然而，具备强大的先验知识有时会导致探索受限，这可能并非在所有环境中都是最优选择 (Bonawitz et al., 2011; Lucas et al., 2014)。例如，考虑图 9 所示的游戏，其中包含一个机器人和一个公主对象。游戏环境中还包含隐藏位置的奖励（仅作说明用黄色虚线框表示）。当被要求玩这个游戏时，人类参与者 $\mathrm{(n{=}30)}$ 立即假设公主是目标，并不探索包含隐藏奖励的自由空间。他们直接到达公主，从而以次优奖励结束游戏。相比之下，如图 9 所示，随机智能体（30 次种子运行）最终获得的奖励几乎是人类玩家的四倍。因此，尽管在强化学习智能体中融入先验知识有许多潜在优势，但未来的工作也应考虑在某些设置中探索不足的挑战。虽然本文主要研究了对象先验（以及一定程度的物理先验），但人类还拥有关于世界的丰富先验知识，如直觉心理学形式，并带入关于一般视频游戏玩法的各种先验，例如在游戏中向上和向右移动通常与进展相关、游戏有目标等。研究此类先验的重要性将是一个有趣的未来研究方向。

Building RL algorithms that require fewer interactions to reach the goal (i.e., sample efficient algorithms) is an active area of research, and further progress is inevitable. In addition to developing better optimization methods, we believe that instead of always initializing learning from scratch, either incorporating prior knowledge directly or constructing mechanisms for condensing experience into reusable knowledge (i.e., learning priors through continual learning) might be critical for building RL agents with human-like efficiency. Our work takes first steps toward quantifying the importance of various priors that humans employ in solving video games and in understanding how prior knowledge makes humans good at such complex tasks. We believe that our results will inspire researchers to think about different mechanisms of incorporating prior knowledge in the design of RL agents. For example, the fact that knowing that visibly distinct entities are interesting and can be used as sub-goals for exploration is a critical prior for humans, indicates that biasing exploration towards salient entities would be an interesting step towards improving the efficiency of RL agents. We also hope that our experimental platform of video games, available in open-source, will fuel more detailed studies invest i gating human priors and a benchmark for quantifying the efficacy of different mechanisms of incorporating prior knowledge into RL agents.

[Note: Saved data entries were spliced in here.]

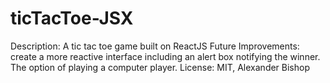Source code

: # ticTacToe-JSX

Description: A tic tac toe game built on ReactJS
Future Improvements: create a more reactive interface including an alert box notifying the winner. The option of playing a computer player.
License: MIT, Alexander Bishop

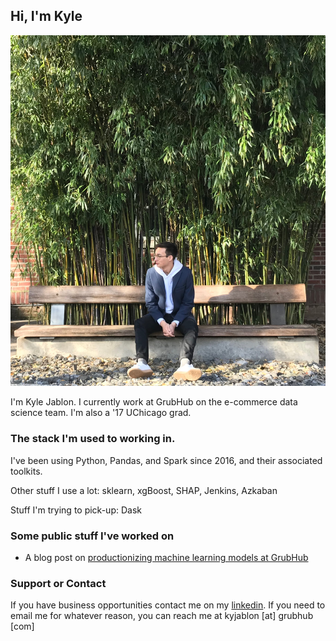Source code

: ## Hi, I'm Kyle

![](assets/github_pic.jpg)


I'm Kyle Jablon. I currently work at GrubHub on the e-commerce data science team. I'm also a '17 UChicago grad.

### The stack I'm used to working in.

I've been using Python, Pandas, and Spark since 2016, and their associated toolkits. 


Other stuff I use a lot: sklearn, xgBoost, SHAP, Jenkins, Azkaban


Stuff I'm trying to pick-up: Dask

### Some public stuff I've worked on

- A blog post on [productionizing machine learning models at GrubHub](https://bytes.grubhub.com/just-what-i-needed-making-machine-learning-scalable-and-accessible-at-grubhub-24734cc4139d)


### Support or Contact

If you have business opportunities contact me on my [linkedin](https://www.linkedin.com/in/kylejablon/). If you need to email me for whatever reason, you can reach me at kyjablon [at] grubhub [com]
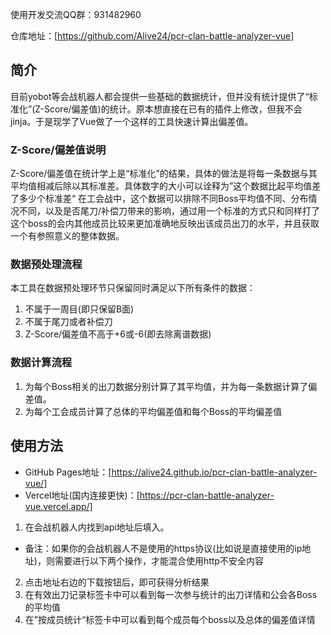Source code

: 使用开发交流QQ群：931482960

仓库地址：[https://github.com/Alive24/pcr-clan-battle-analyzer-vue]

## 简介
目前yobot等会战机器人都会提供一些基础的数据统计，但并没有统计提供了“标准化”(Z-Score/偏差值)的统计。原本想直接在已有的插件上修改，但我不会jinja。于是现学了Vue做了一个这样的工具快速计算出偏差值。

### Z-Score/偏差值说明
Z-Score/偏差值在统计学上是“标准化”的结果，具体的做法是将每一条数据与其平均值相减后除以其标准差。具体数字的大小可以诠释为”这个数据比起平均值差了多少个标准差“
在工会战中，这个数据可以排除不同Boss平均值不同、分布情况不同，以及是否尾刀/补偿刀带来的影响，通过用一个标准的方式只和同样打了这个boss的会内其他成员比较来更加准确地反映出该成员出刀的水平，并且获取一个有参照意义的整体数据。

### 数据预处理流程
本工具在数据预处理环节只保留同时满足以下所有条件的数据：
1. 不属于一周目(即只保留B面)
2. 不属于尾刀或者补偿刀
3. Z-Score/偏差值不高于+6或-6(即去除离谱数据)

### 数据计算流程
1. 为每个Boss相关的出刀数据分别计算了其平均值，并为每一条数据计算了偏差值。
2. 为每个工会成员计算了总体的平均偏差值和每个Boss的平均偏差值

## 使用方法
- GitHub Pages地址：[https://alive24.github.io/pcr-clan-battle-analyzer-vue/]
- Vercel地址(国内连接更快)：[https://pcr-clan-battle-analyzer-vue.vercel.app/]

1. 在会战机器人内找到api地址后填入。
- 备注：如果你的会战机器人不是使用的https协议(比如说是直接使用的ip地址)，则需要进行以下两个操作，才能混合使用http不安全内容
2. 点击地址右边的下载按钮后，即可获得分析结果
3. 在有效出刀记录标签卡中可以看到每一次参与统计的出刀详情和公会各Boss的平均值
4. 在”按成员统计“标签卡中可以看到每个成员每个boss以及总体的偏差值详情
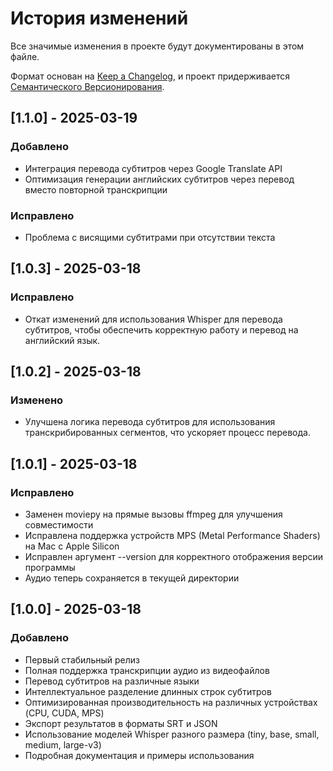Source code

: # История изменений

Все значимые изменения в проекте будут документированы в этом файле.

Формат основан на [Keep a Changelog](https://keepachangelog.com/ru/1.0.0/),
и проект придерживается [Семантического Версионирования](https://semver.org/lang/ru/).

## [1.1.0] - 2025-03-19

### Добавлено
- Интеграция перевода субтитров через Google Translate API
- Оптимизация генерации английских субтитров через перевод вместо повторной транскрипции

### Исправлено
- Проблема с висящими субтитрами при отсутствии текста

## [1.0.3] - 2025-03-18

### Исправлено
- Откат изменений для использования Whisper для перевода субтитров, чтобы обеспечить корректную работу и перевод на английский язык.

## [1.0.2] - 2025-03-18

### Изменено
- Улучшена логика перевода субтитров для использования транскрибированных сегментов, что ускоряет процесс перевода.

## [1.0.1] - 2025-03-18

### Исправлено
- Заменен moviepy на прямые вызовы ffmpeg для улучшения совместимости
- Исправлена поддержка устройств MPS (Metal Performance Shaders) на Mac с Apple Silicon
- Исправлен аргумент --version для корректного отображения версии программы
- Аудио теперь сохраняется в текущей директории

## [1.0.0] - 2025-03-18

### Добавлено
- Первый стабильный релиз
- Полная поддержка транскрипции аудио из видеофайлов
- Перевод субтитров на различные языки
- Интеллектуальное разделение длинных строк субтитров
- Оптимизированная производительность на различных устройствах (CPU, CUDA, MPS)
- Экспорт результатов в форматы SRT и JSON
- Использование моделей Whisper разного размера (tiny, base, small, medium, large-v3)
- Подробная документация и примеры использования
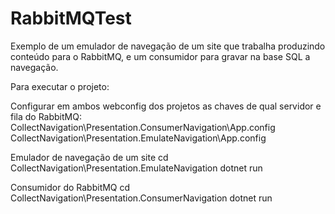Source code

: # RabbitMQTest
Exemplo de um emulador de navegação de um site que trabalha produzindo conteúdo para o RabbitMQ, e um consumidor para gravar na base SQL a navegação.

Para executar o projeto:

Configurar em ambos webconfig dos projetos as chaves de qual servidor e fila do RabbitMQ:
CollectNavigation\Presentation.ConsumerNavigation\App.config
CollectNavigation\Presentation.EmulateNavigation\App.config

Emulador de navegação de um site
cd CollectNavigation\Presentation.EmulateNavigation
dotnet run

Consumidor do RabbitMQ
cd CollectNavigation\Presentation.ConsumerNavigation
dotnet run
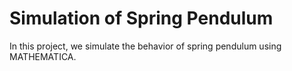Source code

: # Simulation of Spring Pendulum

In this project, we simulate the behavior of spring pendulum using MATHEMATICA.
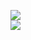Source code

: [![](https://img.shields.io/badge/Made%20With-Github%20Spray-lightgrey.svg?style=for-the-badge&logo=github)](https://github.com/Annihil/github-spray#12162)  
[![](https://i.imgur.com/2DrTn0Z.gif)](https://github.com/Annihil/github-spray)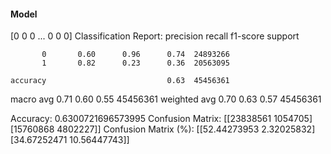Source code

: #### Model
[0 0 0 ... 0 0 0]
Classification Report:
              precision    recall  f1-score   support

           0       0.60      0.96      0.74  24893266
           1       0.82      0.23      0.36  20563095

    accuracy                           0.63  45456361
   macro avg       0.71      0.60      0.55  45456361
weighted avg       0.70      0.63      0.57  45456361

Accuracy: 0.6300721696573995
Confusion Matrix:
[[23838561  1054705]
 [15760868  4802227]]
Confusion Matrix (%):
[[52.44273953  2.32025832]
 [34.67252471 10.56447743]]
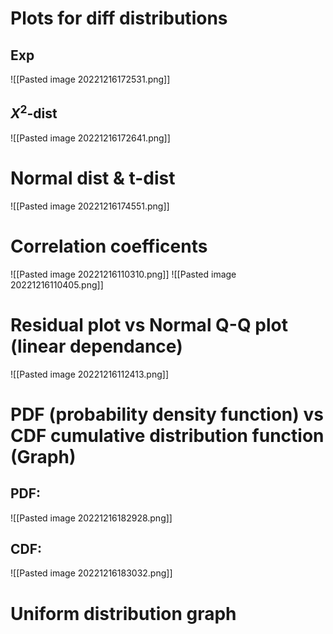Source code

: 
# Plots for diff distributions

## Exp
![[Pasted image 20221216172531.png]]

## $X^2$-dist
![[Pasted image 20221216172641.png]]


# Normal dist & t-dist

![[Pasted image 20221216174551.png]]





# Correlation coefficents

![[Pasted image 20221216110310.png]]
![[Pasted image 20221216110405.png]]

# Residual plot vs Normal Q-Q plot (linear dependance)

![[Pasted image 20221216112413.png]]

# PDF (probability density function) vs CDF cumulative distribution function (Graph)
## PDF:
![[Pasted image 20221216182928.png]]

## CDF:
![[Pasted image 20221216183032.png]]

# Uniform distribution graph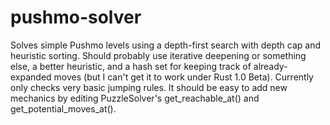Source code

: # pushmo-solver

Solves simple Pushmo levels using a depth-first search with depth cap and heuristic sorting. Should probably use iterative deepening or something else, a better heuristic, and a hash set for keeping track of already-expanded moves (but I can't get it to work under Rust 1.0 Beta). Currently only checks very basic jumping rules. It should be easy to add new mechanics by editing PuzzleSolver's get_reachable_at() and get_potential_moves_at().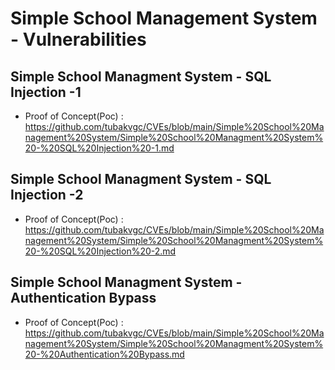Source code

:# Simple School Management System - Vulnerabilities

## Simple School Managment System - SQL Injection -1
+ Proof of Concept(Poc) : https://github.com/tubakvgc/CVEs/blob/main/Simple%20School%20Management%20System/Simple%20School%20Managment%20System%20-%20SQL%20Injection%20-1.md

## Simple School Managment System - SQL Injection -2
+ Proof of Concept(Poc) : https://github.com/tubakvgc/CVEs/blob/main/Simple%20School%20Management%20System/Simple%20School%20Managment%20System%20-%20SQL%20Injection%20-2.md

## Simple School Managment System - Authentication Bypass
+ Proof of Concept(Poc) : https://github.com/tubakvgc/CVEs/blob/main/Simple%20School%20Management%20System/Simple%20School%20Managment%20System%20-%20Authentication%20Bypass.md
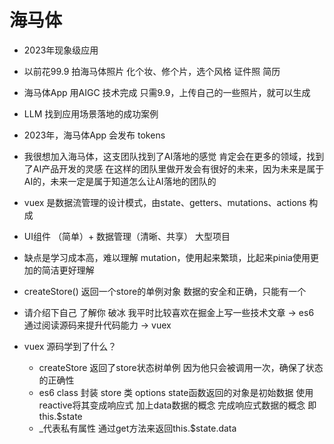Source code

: # 海马体

- 2023年现象级应用
- 以前花99.9 拍海马体照片
    化个妆、修个片，选个风格 证件照 简历
- 海马体App 用AIGC 技术完成
    只需9.9，上传自己的一些照片，就可以生成
- LLM 找到应用场景落地的成功案例
- 2023年，海马体App 会发布
    tokens
- 我很想加入海马体，这支团队找到了AI落地的感觉
    肯定会在更多的领域，找到了AI产品开发的灵感
    在这样的团队里做开发会有很好的未来，因为未来是属于AI的，未来一定是属于知道怎么让AI落地的团队的

- vuex 是数据流管理的设计模式，由state、getters、mutations、actions 构成
- UI组件 （简单）+ 数据管理（清晰、共享） 大型项目
- 缺点是学习成本高，难以理解 mutation，使用起来繁琐，比起来pinia使用更加的简洁更好理解
- createStore() 返回一个store的单例对象 数据的安全和正确，只能有一个

- 请介绍下自己
    了解你
    破冰
        我平时比较喜欢在掘金上写一些技术文章 -> es6
        通过阅读源码来提升代码能力 -> vuex

- vuex 源码学到了什么？
    - createStore 返回了store状态树单例
        因为他只会被调用一次，确保了状态的正确性
    - es6 class 封装 store 类
        options state函数返回的对象是初始数据
        使用reactive将其变成响应式
        加上data数据的概念
        完成响应式数据的概念 即 this.$state
    - _代表私有属性
        通过get方法来返回this.$state.data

构建需要更少交互次数即可达成目标的强化学习算法（即样本高效算法）是当前研究热点，未来必将取得更大进展。除了开发更好的优化方法外，我们认为，与其总是从零开始学习，直接整合先验知识或构建将经验压缩为可复用知识的机制（即通过持续学习获取先验）可能对构建具备人类效率的强化学习智能体至关重要。我们的工作首次量化了人类在解决视频游戏时运用的各类先验知识的重要性，并探索了先验知识如何帮助人类胜任此类复杂任务。相信这些成果将启发研究者在设计强化学习智能体时，探索整合先验知识的不同机制。例如，人类掌握"视觉显著实体具有探索价值并可作为子目标"这一关键先验的事实表明，将探索偏向于显著实体可能是提升强化学习智能体效率的重要方向。我们开源的视频游戏实验平台，有望推动更深入的人类先验研究，并为评估不同先验整合机制的有效性提供基准。

Figure 9. Prior information constrains human exploration. (Left) A very simple game with hidden rewards (shown in dashed yellow). (Right) Average rewards accumulated by human players vs a random agent.

图 9: 先验信息限制人类探索。(左)一个带有隐藏奖励(黄色虚线显示)的简单游戏。(右)人类玩家与随机智能体获得的平均奖励对比。

Acknowledgements

致谢

We thank Jordan Suchow, Nitin Garg, Michael Chang, Shubham Tulsiani, Alison Gopnik, and other members of the BAIR community for helpful discussions and comments. This work has been supported, in part, by Google, ONR MURI N00014-14-1-0671, Berkeley DeepDrive, NVIDIA Graduate Fellowship to DP.

我们感谢Jordan Suchow、Nitin Garg、Michael Chang、Shubham Tulsiani、Alison Gopnik以及BAIR社区的其他成员提供的宝贵讨论和建议。这项工作得到了Google、ONR MURI N00014-14-1-0671、Berkeley DeepDrive以及授予DP的NVIDIA研究生奖学金的部分支持。